Genauso wäre es auch um bei Deinem Beispiel mit dem Anstreicher zu bleiben. Auch er würde sich verletzt fühlen, wenn er der Meinung ist, das er gute Arbeit geleistet hat.
Und die Prostituierte natürlich auch, da sie ja auch der Meinung ist, gute Arbeit geleistet zu haben.
Hallo lizzy,
der Anstreicher sieht sich vielleicht in seiner
Berufsehre gekränkt. Aber in seiner ganz
persönlichen Ehre muss er sich sicher
nicht verletzt fühlen. Tut er es doch, ist er vielleicht ein wenig zu mimosig drauf, aber das ist ggfs.
sein Problem, nicht das seiner -
zu Recht (weil
objektiv mess- und nachvollziehbar!) - unzufriedenen Kundschaft.
Bei der Prostituierten hingegen wird mehr als nur die Berufsehre verletzt. Eine Schadensersatzklage wegen Schlechtleistung beim Sex mit anschliessender - womöglich noch öffentlicher - Gerichtsverhandlung brächte intime Details ans Licht, die ausser ihr und dem Kläger niemand etwas angehen. Allein
das kann schon sehr erniedrigend sein.
Aber sie würde auch in ihrer persönlichen Ehre (Du erinnerst Dich noch an den GG-Artikel?) verletzt, spätestens dann, wenn die Klageschrift Bezug auf konkrete körperliche, sexuelle oder gar emotionale Fehlfunktionen nehmen sollte.

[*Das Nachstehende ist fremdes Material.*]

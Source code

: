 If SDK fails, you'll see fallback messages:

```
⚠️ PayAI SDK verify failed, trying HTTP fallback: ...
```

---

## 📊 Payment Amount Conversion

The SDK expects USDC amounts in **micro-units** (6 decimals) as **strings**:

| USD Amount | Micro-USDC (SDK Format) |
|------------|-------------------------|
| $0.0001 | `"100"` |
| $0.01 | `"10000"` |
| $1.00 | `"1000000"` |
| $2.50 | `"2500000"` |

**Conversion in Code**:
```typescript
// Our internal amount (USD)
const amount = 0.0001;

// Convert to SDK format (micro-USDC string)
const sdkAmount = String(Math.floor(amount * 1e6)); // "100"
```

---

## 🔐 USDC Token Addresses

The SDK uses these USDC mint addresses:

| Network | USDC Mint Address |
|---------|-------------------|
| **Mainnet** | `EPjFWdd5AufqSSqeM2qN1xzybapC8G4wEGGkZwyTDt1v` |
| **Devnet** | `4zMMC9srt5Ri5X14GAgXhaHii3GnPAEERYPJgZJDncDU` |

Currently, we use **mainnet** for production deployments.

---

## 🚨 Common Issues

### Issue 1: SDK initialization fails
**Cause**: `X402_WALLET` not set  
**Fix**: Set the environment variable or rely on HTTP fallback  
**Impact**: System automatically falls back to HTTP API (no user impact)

Ehrlich gesagt, je weiter ich das zuende denke, desto mehr Ekel steigt in mir auf. Daher möchte ich das nicht länger vertiefen.
Ich bleibe dabei:
Die Reklamation beim Handwerker ist ein routinemässiger Geschäftsfall; die bei der Prostituierten hingegen verletzt das, was zumindest ich unter "Sitte und Anstand" verstehe. Das ganze
Wesen der Prostitution tut es und deshalb lehne ich sie auch ab.
Was Sitte und Anstand ist, steht nirgends konkret geschrieben, sondern beruht letztlich auf einem entsprechenden gesellschaftlichen Konsens, bzw. einem
allgemeinen Rechtsempfinden.
Die mittelalterlichen Vorstellungen, die es früher mal dazu gab, haben sich vor allem in der zweiten Hälfte des 20. Jahrhunderts besonders in der westlichen Hemisphäre sehr stark geändert, was ich ein gutes Stück weit begrüsse.

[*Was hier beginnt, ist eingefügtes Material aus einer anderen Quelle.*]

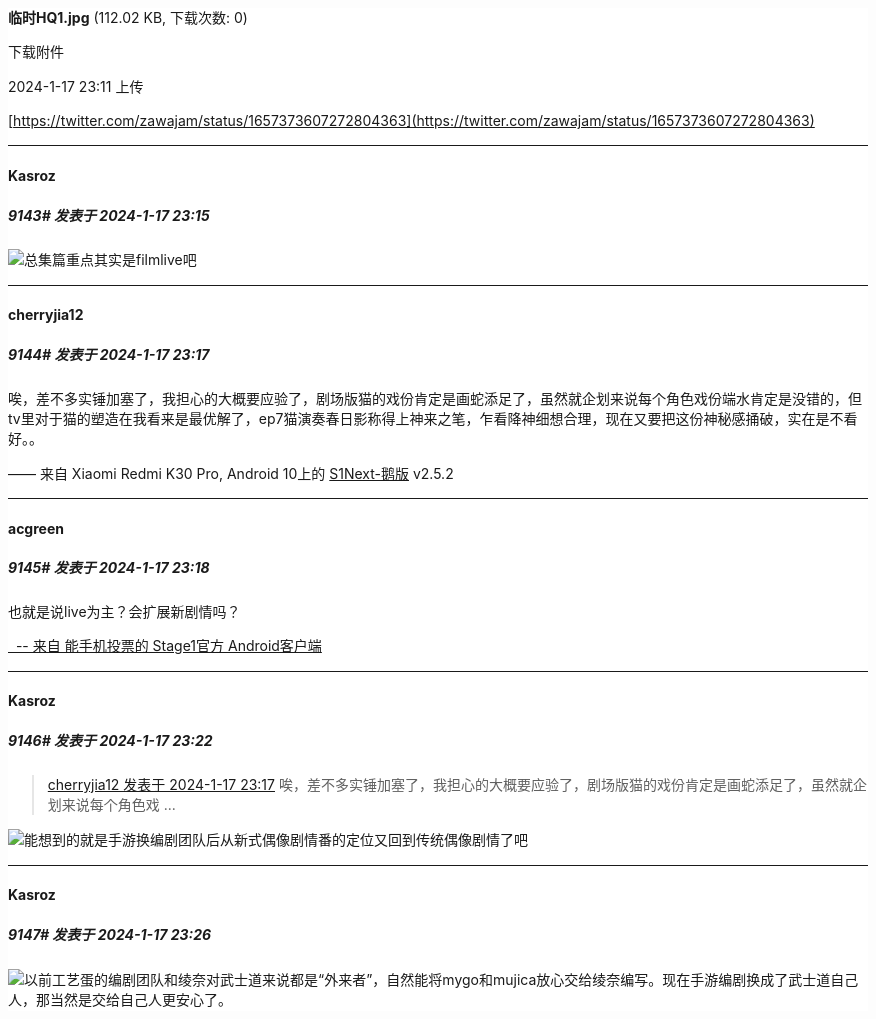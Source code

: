 <strong>临时HQ1.jpg</strong> (112.02 KB, 下载次数: 0)

下载附件

2024-1-17 23:11 上传

[https://twitter.com/zawajam/status/1657373607272804363](https://twitter.com/zawajam/status/1657373607272804363)


*****

####  Kasroz  
##### 9143#       发表于 2024-1-17 23:15

<img src="https://static.saraba1st.com/image/smiley/face2017/009.gif" referrerpolicy="no-referrer">总集篇重点其实是filmlive吧

*****

####  cherryjia12  
##### 9144#       发表于 2024-1-17 23:17

唉，差不多实锤加塞了，我担心的大概要应验了，剧场版猫的戏份肯定是画蛇添足了，虽然就企划来说每个角色戏份端水肯定是没错的，但tv里对于猫的塑造在我看来是最优解了，ep7猫演奏春日影称得上神来之笔，乍看降神细想合理，现在又要把这份神秘感捅破，实在是不看好。。

—— 来自 Xiaomi Redmi K30 Pro, Android 10上的 [S1Next-鹅版](https://github.com/ykrank/S1-Next/releases) v2.5.2

*****

####  acgreen  
##### 9145#       发表于 2024-1-17 23:18

也就是说live为主？会扩展新剧情吗？

[  -- 来自 能手机投票的 Stage1官方 Android客户端](https://www.coolapk.com/apk/140634)

*****

####  Kasroz  
##### 9146#       发表于 2024-1-17 23:22

<blockquote><a href="httphttps://bbs.saraba1st.com/2b/forum.php?mod=redirect&amp;goto=findpost&amp;pid=63683294&amp;ptid=2159415" target="_blank">cherryjia12 发表于 2024-1-17 23:17</a>
唉，差不多实锤加塞了，我担心的大概要应验了，剧场版猫的戏份肯定是画蛇添足了，虽然就企划来说每个角色戏 ...</blockquote>
<img src="https://static.saraba1st.com/image/smiley/face2017/009.gif" referrerpolicy="no-referrer">能想到的就是手游换编剧团队后从新式偶像剧情番的定位又回到传统偶像剧情了吧


*****

####  Kasroz  
##### 9147#       发表于 2024-1-17 23:26

<img src="https://static.saraba1st.com/image/smiley/face2017/039.png" referrerpolicy="no-referrer">以前工艺蛋的编剧团队和绫奈对武士道来说都是“外来者”，自然能将mygo和mujica放心交给绫奈编写。现在手游编剧换成了武士道自己人，那当然是交给自己人更安心了。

Ich stehe Aenderungen durchaus offen gegenüber. Aber ich behalte mir vor, die Geister der Zeit voneinander zu unterscheiden und nicht jedem begeistert zujubeln zu müssen.
Freiheit heisst nicht nur
tun zu können, was man
will, sondern es auch
lassen zu dürfen.
Und ich lasse mir sicher nicht die Freiheit nehmen, meiner Meinung freien Ausdruck zu verleihen, dass ich Prostitution entwürdigend finde und dass sie mein ganz persönliches Gefühl von Sitte und Anstand verletzt, wenn ich damit konfrontiert werde.
Was zum Glück selten der Fall ist, denn ich pflege mich im Rotlichtmilieu nicht aufzuhalten. Insofern sehe ich das Ganze auch nicht allzu fanatisch, sondern kann damit leben, dass Deutschland eine andere Regelung hat als Norwegen.